The New York Times (NYT), as well as the Times (of London) have both reported in the past 24 hours about the German village of Sumte, with its population of 100, which is due to accept up to 1000 migrants much to the chagrin of locals.
The story, originally covered by Breitbart London on October 14th, brings to light the overwhelming nature of Mrs. Merkel’s immigration policy.
The NYT reports:
In early October, the district government informed Sumte’s mayor, Christian Fabel, by email that his village of 102 people just over the border in what was once Communist East Germany would take in 1,000 asylum seekers.
His wife, the mayor said, assured him it must be a hoax. “It certainly can’t be true” that such a small, isolated place would be asked to accommodate nearly 10 times as many migrants as it had residents, she told him. “She thought it was a joke,” he said.
But it was not. Sumte has become a showcase of the extreme pressures bearing down on Germany as it scrambles to find shelter for what, by the end of the year, could be well over a million people seeking refuge from poverty or wars in Africa, Syria, Iraq, Afghanistan and elsewhere.
The Times reports:
The village in Lower Saxony finds itself a focal point for deepening unease about Angela Merkel’s generous welcome to the mass of humanity that has headed towards Europe this year. It has been predicted that more than a million people could come to Germany. All 16 German states have been told to press disused buildings into service and abandoned offices on the edge of Sumte have been earmarked for an emergency reception centre to process asylum applications.
The policy has strained relations with Mrs Merkel’s coalition allies in the Bavarian Conservative party to the point of open rebellion. Emergency talks yesterday between her Christian Democratic Union, the Bavaria Christian Social Union and the Social Democratic party failed to mend the rifts.
Early last month the government of Lower Saxony told Christian Fabel, the mayor of Sumte, that the village would be taking in 1,000 asylum seekers. In response to local objections and an assessment that the sewerage system would be unable to cope, that number has since been cut to 750.

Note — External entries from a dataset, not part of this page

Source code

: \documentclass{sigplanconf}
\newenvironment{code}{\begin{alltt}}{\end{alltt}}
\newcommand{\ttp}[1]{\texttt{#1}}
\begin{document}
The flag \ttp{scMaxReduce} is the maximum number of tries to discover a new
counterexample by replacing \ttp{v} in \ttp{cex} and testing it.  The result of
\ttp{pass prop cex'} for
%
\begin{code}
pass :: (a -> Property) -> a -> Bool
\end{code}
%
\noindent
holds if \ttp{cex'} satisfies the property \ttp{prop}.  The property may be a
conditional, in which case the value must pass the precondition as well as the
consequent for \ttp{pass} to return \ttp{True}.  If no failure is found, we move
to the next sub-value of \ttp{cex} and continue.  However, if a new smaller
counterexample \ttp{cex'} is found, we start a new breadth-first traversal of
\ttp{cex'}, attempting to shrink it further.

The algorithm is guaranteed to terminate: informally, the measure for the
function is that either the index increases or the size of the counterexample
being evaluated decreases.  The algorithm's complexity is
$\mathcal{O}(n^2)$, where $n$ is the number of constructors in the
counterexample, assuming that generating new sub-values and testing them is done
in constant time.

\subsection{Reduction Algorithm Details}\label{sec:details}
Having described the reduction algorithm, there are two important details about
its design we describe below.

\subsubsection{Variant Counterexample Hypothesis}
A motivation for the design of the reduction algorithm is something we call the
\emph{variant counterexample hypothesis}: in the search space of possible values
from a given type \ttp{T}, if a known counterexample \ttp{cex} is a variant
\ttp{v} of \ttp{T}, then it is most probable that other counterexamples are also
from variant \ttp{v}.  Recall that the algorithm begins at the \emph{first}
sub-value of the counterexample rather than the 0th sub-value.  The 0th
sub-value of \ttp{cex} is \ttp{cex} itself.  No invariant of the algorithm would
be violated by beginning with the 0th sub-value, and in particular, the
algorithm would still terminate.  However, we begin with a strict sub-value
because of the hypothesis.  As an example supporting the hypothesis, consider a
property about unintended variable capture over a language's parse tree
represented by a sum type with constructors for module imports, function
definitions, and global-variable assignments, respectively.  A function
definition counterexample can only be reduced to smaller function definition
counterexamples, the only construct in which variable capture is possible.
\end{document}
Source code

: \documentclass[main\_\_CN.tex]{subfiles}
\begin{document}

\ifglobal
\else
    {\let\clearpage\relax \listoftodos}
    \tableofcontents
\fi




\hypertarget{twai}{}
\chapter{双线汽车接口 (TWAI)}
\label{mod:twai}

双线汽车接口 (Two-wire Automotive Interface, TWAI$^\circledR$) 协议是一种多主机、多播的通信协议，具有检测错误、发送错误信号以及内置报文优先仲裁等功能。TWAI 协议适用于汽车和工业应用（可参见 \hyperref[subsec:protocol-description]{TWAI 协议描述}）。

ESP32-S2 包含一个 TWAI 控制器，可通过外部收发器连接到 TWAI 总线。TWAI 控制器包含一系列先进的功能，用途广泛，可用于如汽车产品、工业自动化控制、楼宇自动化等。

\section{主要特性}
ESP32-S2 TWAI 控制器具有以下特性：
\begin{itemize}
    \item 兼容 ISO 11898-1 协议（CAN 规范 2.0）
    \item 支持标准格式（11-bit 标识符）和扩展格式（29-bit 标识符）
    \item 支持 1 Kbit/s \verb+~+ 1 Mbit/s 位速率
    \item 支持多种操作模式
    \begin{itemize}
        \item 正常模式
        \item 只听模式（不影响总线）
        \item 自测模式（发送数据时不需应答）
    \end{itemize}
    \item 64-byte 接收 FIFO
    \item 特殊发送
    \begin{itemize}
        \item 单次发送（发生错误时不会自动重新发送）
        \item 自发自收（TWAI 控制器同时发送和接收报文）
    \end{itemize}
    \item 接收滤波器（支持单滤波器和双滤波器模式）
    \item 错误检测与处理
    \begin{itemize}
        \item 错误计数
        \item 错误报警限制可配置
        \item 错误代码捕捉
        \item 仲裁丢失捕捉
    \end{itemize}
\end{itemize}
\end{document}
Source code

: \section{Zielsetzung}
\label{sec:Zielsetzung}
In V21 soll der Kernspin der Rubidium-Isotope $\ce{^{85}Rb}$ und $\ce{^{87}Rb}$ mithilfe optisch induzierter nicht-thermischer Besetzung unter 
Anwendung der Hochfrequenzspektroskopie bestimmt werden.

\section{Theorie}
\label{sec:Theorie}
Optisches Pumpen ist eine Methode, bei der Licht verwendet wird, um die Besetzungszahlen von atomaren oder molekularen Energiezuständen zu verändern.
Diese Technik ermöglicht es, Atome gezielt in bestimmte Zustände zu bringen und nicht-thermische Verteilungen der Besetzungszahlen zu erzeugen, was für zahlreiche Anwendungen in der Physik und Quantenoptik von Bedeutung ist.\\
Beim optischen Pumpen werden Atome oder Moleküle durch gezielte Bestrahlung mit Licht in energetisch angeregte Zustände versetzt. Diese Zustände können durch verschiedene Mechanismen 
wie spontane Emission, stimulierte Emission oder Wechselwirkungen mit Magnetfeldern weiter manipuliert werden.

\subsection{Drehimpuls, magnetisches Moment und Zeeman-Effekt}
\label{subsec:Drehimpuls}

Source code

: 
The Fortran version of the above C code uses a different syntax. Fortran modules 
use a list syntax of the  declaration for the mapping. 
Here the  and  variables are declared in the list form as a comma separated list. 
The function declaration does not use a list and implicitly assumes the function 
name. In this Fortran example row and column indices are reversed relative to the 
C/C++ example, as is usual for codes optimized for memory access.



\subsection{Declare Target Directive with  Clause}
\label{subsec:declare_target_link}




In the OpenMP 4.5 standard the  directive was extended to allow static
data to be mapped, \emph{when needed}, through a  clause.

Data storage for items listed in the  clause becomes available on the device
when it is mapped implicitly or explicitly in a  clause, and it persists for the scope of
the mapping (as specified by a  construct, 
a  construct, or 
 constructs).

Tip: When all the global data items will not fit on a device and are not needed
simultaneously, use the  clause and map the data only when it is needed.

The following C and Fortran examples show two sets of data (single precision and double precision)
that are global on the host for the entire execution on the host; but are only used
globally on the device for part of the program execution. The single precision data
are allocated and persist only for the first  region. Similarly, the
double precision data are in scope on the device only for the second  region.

The decision has been seen as a gift to the far right, which has grown in strength and militancy this year.
“The closest supermarket is in Neuhaus, that is four kilometres away,” Mr Fabel said. The bus runs to Neuhaus three times a day and to Neu Bleckede five times a day.
As reported by Breitbart London:
Some 450,000 migrants have arrived in Germany already this year. The country is expecting at least 1.5 million in 2015, by far the most across the 28-nation European Union. What is happening in Sumte is symptomatic of events all over Germany as Angela Merkel’s policy-on-the-run meets the people who will have to live with the consequences.
In Lower Saxony, the pressure to find accommodation is strong, the Interior Ministry explained to the meeting. Last year, almost 19,000 asylum applications were received, in 2015 there were already more than 75,000. Homes had to be found and the tenor of the meeting was that anyone who opposed that flow was xenophobic.
“Thousand are just too many”, resident Dirk Hammer told the meeting. His family has lived for 400 years in the village. He wants as many as a “reasonable solution” would allow to “minimize disruption” but ultimately the feelings expressed were that residents were not consulted and now they were being forced to accommodated over 1,000 people in a village that has never been home to more than 100.